OHA ilişkili çoklu organ yetmezliği
Bu ciddi hayatı tehdit eden durum OHA’nın organ yetmezlikli, ani vazo-oklüzyonu ile karakterizedir. Özellikle akciğer, karaciğer ve böbrekler etklenir. Hastalar ateş, takipne ciddi olgularda ise hemodinamik bozulma görülür.
Hemoglobinopati sekeli
Sağ üst kadran ağrısı. OHA’da abdominal komplikasyonlar yaygındır. Altta yatan etiyolojiyi bulmak için Acil servis hekimlerini zorlayan bir durumdur; kolelitiazis, kolesistit, akut intrahepatik kolestaz, akut orak hepatik kriz veya akut hepatik sekestrasyon. Başlangıç olarak tam kan, karaciğer fonksiyon testleri, koagülasyon paneli sonrasında USG eya BT ile görüntüleme olarak seçilebilir. Hemoliz, pigmente safra kesesi taşlarını presipite eder bu da OHA’da semptomatik kolelithiazis ve kolesistit riskini arttırır. Standart kolesistitten farklı olarak hepatomegali ardır. Tedavi ağrı kontrolü ile muhtemel transfüzyon için konsülte etmekten geçer.
Aplastik kriz
Genelde parvovirus B19 enfeksiyonuna sekonder gelişir ancak başka patojenler de devreye girebilir. Hastalar, eritropoezin geçici bozulması nedenli solukluk ve taşikardi ile başvururlar. Prodrom ÜSYE semptomu sonrası akut olarak hemoglobin seviyesinde ani düşme ile karşılaşılır. Genellikle birkaç gün içerisinde düzelir. Aplastik kriz, destekleyici ve anemi ile kardiyak bozukluğun derecesine bağlıdır. Eğer retikülosit sayısı <%1-2 ise ve spontan düzelmenin belirtileri yoksa, hemoglobini >9 gr/dl ve hematokriti %30 yapacak şekilde basit transfüzyon yapılabilir. Damlacık önlemleri alınarak yoğun bakıma yatırılmalıdır.

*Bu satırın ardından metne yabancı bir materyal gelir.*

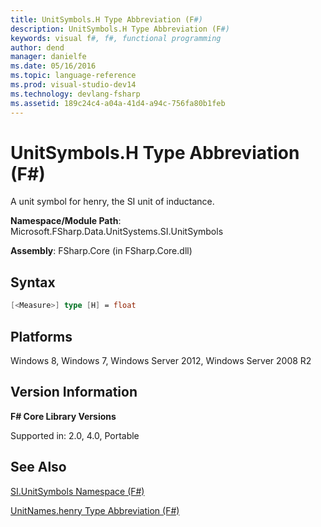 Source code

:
 ```yaml
---
title: UnitSymbols.H Type Abbreviation (F#)
description: UnitSymbols.H Type Abbreviation (F#)
keywords: visual f#, f#, functional programming
author: dend
manager: danielfe
ms.date: 05/16/2016
ms.topic: language-reference
ms.prod: visual-studio-dev14
ms.technology: devlang-fsharp
ms.assetid: 189c24c4-a04a-41d4-a94c-756fa80b1feb 
---
```


# UnitSymbols.H Type Abbreviation (F#)

A unit symbol for henry, the SI unit of inductance.

**Namespace/Module Path**: Microsoft.FSharp.Data.UnitSystems.SI.UnitSymbols

**Assembly**: FSharp.Core (in FSharp.Core.dll)


## Syntax

```fsharp
[<Measure>] type [H] = float
```

## Platforms
Windows 8, Windows 7, Windows Server 2012, Windows Server 2008 R2


## Version Information
**F# Core Library Versions**

Supported in: 2.0, 4.0, Portable




## See Also
[SI.UnitSymbols Namespace &#40;F&#35;&#41;](SI.UnitSymbols-Namespace-%5BFSharp%5D.md)

[UnitNames.henry Type Abbreviation &#40;F&#35;&#41;](UnitNames.henry-Type-Abbreviation-%5BFSharp%5D.md)


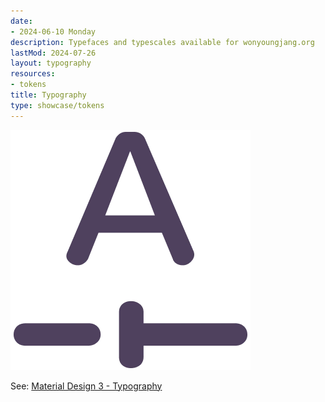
 ```yaml
---
date:
- 2024-06-10 Monday
description: Typefaces and typescales available for wonyoungjang.org
lastMod: 2024-07-26
layout: typography
resources:
- tokens
title: Typography
type: showcase/tokens
---
```

![tokens-typography.webp](/assets/tokens-typography_1722025324948_0.webp)

See: [Material Design 3 - Typography](https://m3.material.io/styles/typography/overview)
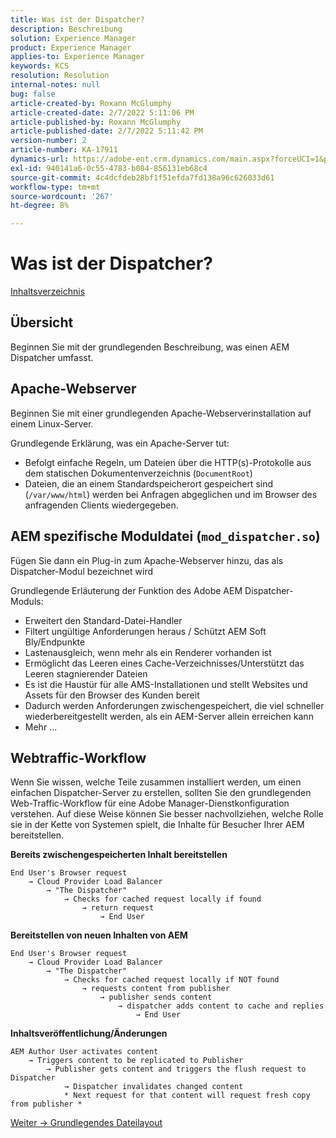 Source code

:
```yaml
---
title: Was ist der Dispatcher?
description: Beschreibung
solution: Experience Manager
product: Experience Manager
applies-to: Experience Manager
keywords: KCS
resolution: Resolution
internal-notes: null
bug: false
article-created-by: Roxann McGlumphy
article-created-date: 2/7/2022 5:11:06 PM
article-published-by: Roxann McGlumphy
article-published-date: 2/7/2022 5:11:42 PM
version-number: 2
article-number: KA-17911
dynamics-url: https://adobe-ent.crm.dynamics.com/main.aspx?forceUCI=1&pagetype=entityrecord&etn=knowledgearticle&id=35d146ef-3888-ec11-93b0-0022480837ff
exl-id: 940141a6-0c55-4783-b084-856131eb68c4
source-git-commit: 4c4dcfdeb28bf1f51efda7fd138a96c626033d61
workflow-type: tm+mt
source-wordcount: '267'
ht-degree: 8%

---
```



# Was ist der Dispatcher?

[Inhaltsverzeichnis](https://experienceleague.adobe.com/docs/experience-cloud-kcs/kbarticles/KA-17490.html?lang=de)

## Übersicht

Beginnen Sie mit der grundlegenden Beschreibung, was einen AEM Dispatcher umfasst.

## Apache-Webserver

Beginnen Sie mit einer grundlegenden Apache-Webserverinstallation auf einem Linux-Server.

Grundlegende Erklärung, was ein Apache-Server tut:

- Befolgt einfache Regeln, um Dateien über die HTTP(s)-Protokolle aus dem statischen Dokumentenverzeichnis (`DocumentRoot`)
- Dateien, die an einem Standardspeicherort gespeichert sind (`/var/www/html`) werden bei Anfragen abgeglichen und im Browser des anfragenden Clients wiedergegeben.




## AEM spezifische Moduldatei (`mod_dispatcher.so`)

Fügen Sie dann ein Plug-in zum Apache-Webserver hinzu, das als Dispatcher-Modul bezeichnet wird

Grundlegende Erläuterung der Funktion des Adobe AEM Dispatcher-Moduls:

- Erweitert den Standard-Datei-Handler
- Filtert ungültige Anforderungen heraus / Schützt AEM Soft Bly/Endpunkte
- Lastenausgleich, wenn mehr als ein Renderer vorhanden ist
- Ermöglicht das Leeren eines Cache-Verzeichnisses/Unterstützt das Leeren stagnierender Dateien
- Es ist die Haustür für alle AMS-Installationen und stellt Websites und Assets für den Browser des Kunden bereit
- Dadurch werden Anforderungen zwischengespeichert, die viel schneller wiederbereitgestellt werden, als ein AEM-Server allein erreichen kann
- Mehr ...

## Webtraffic-Workflow

Wenn Sie wissen, welche Teile zusammen installiert werden, um einen einfachen Dispatcher-Server zu erstellen, sollten Sie den grundlegenden Web-Traffic-Workflow für eine Adobe Manager-Dienstkonfiguration verstehen.
Auf diese Weise können Sie besser nachvollziehen, welche Rolle sie in der Kette von Systemen spielt, die Inhalte für Besucher Ihrer AEM bereitstellen.

<b>Bereits zwischengespeicherten Inhalt bereitstellen</b>

```
End User's Browser request 
    → Cloud Provider Load Balancer 
        → "The Dispatcher" 
            → Checks for cached request locally if found 
                → return request 
                    → End User
```

<b>Bereitstellen von neuen Inhalten von AEM</b>

```
End User's Browser request 
    → Cloud Provider Load Balancer 
        → "The Dispatcher" 
            → Checks for cached request locally if NOT found 
                → requests content from publisher 
                    → publisher sends content 
                        → dispatcher adds content to cache and replies 
                            → End User
```

<b>Inhaltsveröffentlichung/Änderungen</b>

```
AEM Author User activates content 
    → Triggers content to be replicated to Publisher 
        → Publisher gets content and triggers the flush request to Dispatcher 
            → Dispatcher invalidates changed content 
            * Next request for that content will request fresh copy from publisher *
```

[Weiter -> Grundlegendes Dateilayout](https://experienceleague.adobe.com/docs/experience-cloud-kcs/kbarticles/KA-17502.html?lang=de) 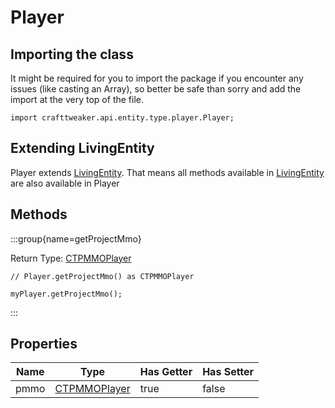 # Player

## Importing the class

It might be required for you to import the package if you encounter any issues (like casting an Array), so better be safe than sorry and add the import at the very top of the file.
```zenscript
import crafttweaker.api.entity.type.player.Player;
```


## Extending LivingEntity

Player extends [LivingEntity](/mods/sixikutils/utils/entity/ExpandLivingEntity). That means all methods available in [LivingEntity](/mods/sixikutils/utils/entity/ExpandLivingEntity) are also available in Player

## Methods

:::group{name=getProjectMmo}

Return Type: [CTPMMOPlayer](/mods/sixikutils/pmmo/player/PMMOPlayer)

```zenscript
// Player.getProjectMmo() as CTPMMOPlayer

myPlayer.getProjectMmo();
```

:::


## Properties

| Name |                          Type                           | Has Getter | Has Setter |
|------|---------------------------------------------------------|------------|------------|
| pmmo | [CTPMMOPlayer](/mods/sixikutils/pmmo/player/PMMOPlayer) | true       | false      |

Transfüzyon endikasyonları
Hedef, oksijen taşıma kapasitesini arttırmaktır. Ancak bu OHA’da o kadar da basit değildir. OHA hastaları kronik anemiyi, kompansatuvar mekanizmalar, artmış kardiyak debi ve artmış oksijen salınımı ile deneyimlemişlerdir. Basit transfüzyonlar, fizyolojik bozulmaya neden olan şiddetli anemi veya akut splenik veya hepatik sekresyon krizi ortamında hemoglobin seviyelerinde ani düşüş için kullanılır.

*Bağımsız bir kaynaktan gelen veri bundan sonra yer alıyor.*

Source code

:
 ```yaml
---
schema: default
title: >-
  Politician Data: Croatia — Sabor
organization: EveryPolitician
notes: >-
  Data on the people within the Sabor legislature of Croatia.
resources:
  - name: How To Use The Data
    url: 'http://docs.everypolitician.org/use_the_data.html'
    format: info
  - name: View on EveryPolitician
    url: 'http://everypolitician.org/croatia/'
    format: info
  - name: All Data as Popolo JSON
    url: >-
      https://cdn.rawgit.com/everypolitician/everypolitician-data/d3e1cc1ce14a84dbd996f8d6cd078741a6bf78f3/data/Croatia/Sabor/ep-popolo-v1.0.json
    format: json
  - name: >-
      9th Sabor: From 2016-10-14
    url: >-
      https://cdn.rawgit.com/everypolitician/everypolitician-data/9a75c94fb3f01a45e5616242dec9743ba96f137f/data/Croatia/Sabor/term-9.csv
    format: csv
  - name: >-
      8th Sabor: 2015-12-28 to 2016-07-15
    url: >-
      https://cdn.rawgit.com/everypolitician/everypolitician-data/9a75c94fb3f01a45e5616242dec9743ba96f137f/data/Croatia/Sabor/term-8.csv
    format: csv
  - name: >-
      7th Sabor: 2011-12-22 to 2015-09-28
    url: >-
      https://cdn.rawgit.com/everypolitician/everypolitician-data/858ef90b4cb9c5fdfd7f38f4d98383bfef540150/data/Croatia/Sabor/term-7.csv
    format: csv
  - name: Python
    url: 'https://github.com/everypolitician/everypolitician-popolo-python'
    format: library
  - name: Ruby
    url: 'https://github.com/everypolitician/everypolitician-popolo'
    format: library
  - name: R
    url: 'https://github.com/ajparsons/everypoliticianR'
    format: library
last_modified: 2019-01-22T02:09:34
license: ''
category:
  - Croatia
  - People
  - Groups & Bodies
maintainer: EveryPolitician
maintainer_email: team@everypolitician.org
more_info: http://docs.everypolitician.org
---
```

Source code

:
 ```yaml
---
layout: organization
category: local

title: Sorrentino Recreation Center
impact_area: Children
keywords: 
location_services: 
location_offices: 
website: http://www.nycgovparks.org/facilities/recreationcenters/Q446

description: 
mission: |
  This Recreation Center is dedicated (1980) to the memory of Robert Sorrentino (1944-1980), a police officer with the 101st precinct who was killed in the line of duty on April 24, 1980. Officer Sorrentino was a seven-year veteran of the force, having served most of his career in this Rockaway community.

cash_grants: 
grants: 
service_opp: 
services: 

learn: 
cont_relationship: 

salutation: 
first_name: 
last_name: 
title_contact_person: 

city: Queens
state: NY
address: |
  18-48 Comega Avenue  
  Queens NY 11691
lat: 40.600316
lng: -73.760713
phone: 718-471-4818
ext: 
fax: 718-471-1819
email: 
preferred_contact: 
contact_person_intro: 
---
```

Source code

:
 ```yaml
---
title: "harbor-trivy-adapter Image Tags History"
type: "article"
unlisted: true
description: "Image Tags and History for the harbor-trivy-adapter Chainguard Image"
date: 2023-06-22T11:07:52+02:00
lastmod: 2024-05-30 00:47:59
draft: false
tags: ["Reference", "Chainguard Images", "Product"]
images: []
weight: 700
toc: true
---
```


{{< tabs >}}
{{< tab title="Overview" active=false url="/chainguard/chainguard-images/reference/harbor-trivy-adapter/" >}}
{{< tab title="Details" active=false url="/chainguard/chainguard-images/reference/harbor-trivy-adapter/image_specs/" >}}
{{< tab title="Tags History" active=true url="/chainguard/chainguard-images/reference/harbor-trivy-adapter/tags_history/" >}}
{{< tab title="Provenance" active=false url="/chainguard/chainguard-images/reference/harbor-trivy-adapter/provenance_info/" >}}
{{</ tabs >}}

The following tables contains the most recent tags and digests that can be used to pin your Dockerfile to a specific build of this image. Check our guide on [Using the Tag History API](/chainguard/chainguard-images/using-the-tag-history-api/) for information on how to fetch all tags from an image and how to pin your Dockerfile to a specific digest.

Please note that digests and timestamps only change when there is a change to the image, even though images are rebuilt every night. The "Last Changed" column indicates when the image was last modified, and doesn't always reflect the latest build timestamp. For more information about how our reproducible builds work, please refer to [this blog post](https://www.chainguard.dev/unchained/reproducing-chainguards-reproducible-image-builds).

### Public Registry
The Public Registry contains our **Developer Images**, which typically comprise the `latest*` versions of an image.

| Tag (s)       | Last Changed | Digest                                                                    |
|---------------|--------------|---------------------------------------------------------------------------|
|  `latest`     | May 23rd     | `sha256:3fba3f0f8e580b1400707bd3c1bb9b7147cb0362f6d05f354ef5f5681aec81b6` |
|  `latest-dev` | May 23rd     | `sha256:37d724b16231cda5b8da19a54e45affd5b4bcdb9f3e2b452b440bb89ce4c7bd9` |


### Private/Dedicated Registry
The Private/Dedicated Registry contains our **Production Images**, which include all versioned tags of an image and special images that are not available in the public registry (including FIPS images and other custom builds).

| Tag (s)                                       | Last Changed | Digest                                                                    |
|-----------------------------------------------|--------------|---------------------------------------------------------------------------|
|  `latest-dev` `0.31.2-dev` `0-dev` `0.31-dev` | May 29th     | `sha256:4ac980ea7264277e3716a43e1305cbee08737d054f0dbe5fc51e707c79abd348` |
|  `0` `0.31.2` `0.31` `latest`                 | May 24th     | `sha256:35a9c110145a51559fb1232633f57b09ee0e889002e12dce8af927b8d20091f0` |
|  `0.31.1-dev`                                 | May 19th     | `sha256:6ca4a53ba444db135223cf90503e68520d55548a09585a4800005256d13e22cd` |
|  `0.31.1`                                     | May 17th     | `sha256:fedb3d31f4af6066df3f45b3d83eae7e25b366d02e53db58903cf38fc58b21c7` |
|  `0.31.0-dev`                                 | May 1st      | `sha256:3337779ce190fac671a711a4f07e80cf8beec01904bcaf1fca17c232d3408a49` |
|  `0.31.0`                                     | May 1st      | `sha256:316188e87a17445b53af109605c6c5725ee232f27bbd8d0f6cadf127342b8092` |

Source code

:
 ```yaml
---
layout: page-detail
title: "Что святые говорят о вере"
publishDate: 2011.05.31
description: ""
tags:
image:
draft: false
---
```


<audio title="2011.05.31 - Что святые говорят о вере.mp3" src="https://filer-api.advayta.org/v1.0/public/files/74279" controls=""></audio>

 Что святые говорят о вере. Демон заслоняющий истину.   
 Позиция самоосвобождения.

Exchange transfüzyonlar; şüpheli veya konfirme SVO’da, tedaviye dirençli akut göğüs veya akciğer hastalığında, çoklu organ yetmezliğinde, genel anestezi hazırlığında ve diğer tedavilere yanıt vermeyen priapismde kullanılır.
Kaynak
-
1.Simon E, Long B, Koyfman A. Emergency Medicine Management of Sickle Cell Disease Complications: An Evidence-Based Update. J Emerg Med. 2016;51(4):370-381.